Strong solution SDE - independence of initial conditiion

Question

I am currently studying the existence and uniqueness of strong solutions of SDEs of type $$\left[\begin{array}{l} \, dX_t=\mu(t,X_t)\,\mathrm{d}t+\sigma(t,X_t)\,\mathrm{d}W_t\\ X_0=\xi\end{array}\right.$$ where certain Lipschitz and growth conditions on the coefficients are imposed (see e.g. Theorem 5.2.9 in [Karatzas,Shreve - Brownian Motion And Stochastic Calculus]).

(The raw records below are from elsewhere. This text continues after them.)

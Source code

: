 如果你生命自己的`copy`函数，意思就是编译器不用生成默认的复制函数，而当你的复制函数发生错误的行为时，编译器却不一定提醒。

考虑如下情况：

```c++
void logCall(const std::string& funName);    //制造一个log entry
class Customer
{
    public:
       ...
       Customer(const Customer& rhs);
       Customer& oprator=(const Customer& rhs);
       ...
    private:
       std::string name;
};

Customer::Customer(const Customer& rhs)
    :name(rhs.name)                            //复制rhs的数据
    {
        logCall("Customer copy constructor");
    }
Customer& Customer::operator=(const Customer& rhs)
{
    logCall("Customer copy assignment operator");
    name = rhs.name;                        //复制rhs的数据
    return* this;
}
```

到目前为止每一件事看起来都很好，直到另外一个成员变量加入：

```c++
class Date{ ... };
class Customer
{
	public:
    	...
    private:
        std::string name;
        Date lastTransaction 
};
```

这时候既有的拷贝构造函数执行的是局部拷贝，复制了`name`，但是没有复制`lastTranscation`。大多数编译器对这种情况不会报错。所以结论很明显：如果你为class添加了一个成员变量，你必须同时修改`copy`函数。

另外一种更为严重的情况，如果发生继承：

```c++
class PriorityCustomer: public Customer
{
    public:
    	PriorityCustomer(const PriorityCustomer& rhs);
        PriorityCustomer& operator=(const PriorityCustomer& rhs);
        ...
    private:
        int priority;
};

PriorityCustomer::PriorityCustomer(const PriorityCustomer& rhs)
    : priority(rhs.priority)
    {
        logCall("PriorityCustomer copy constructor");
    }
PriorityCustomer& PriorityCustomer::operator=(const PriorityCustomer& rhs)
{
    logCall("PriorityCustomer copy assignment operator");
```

Another condition that is assumed to hold in many textbooks is that the initial variable $\xi$ should be independent of the natural filtration of the involved Brownian motion $W$. Can somebody tell me where I need this assumption in the prove of this result? (By 'proof', I mean the standard, Picard-Lindelöf-type approach.)

Answer 1

As I understand it, if the initial condition $\xi$ is dependent on the natural filtration $\{\mathcal{F}_{t}\}_{t>0}$ then $\xi \in \mathcal{F}_{s}$ for some $s>0.$ This implies that process $X$ is anticipating -- and not adapted to the natural filtration -- since in order to determine $X_{s-1}$ you need information from the future time $s$.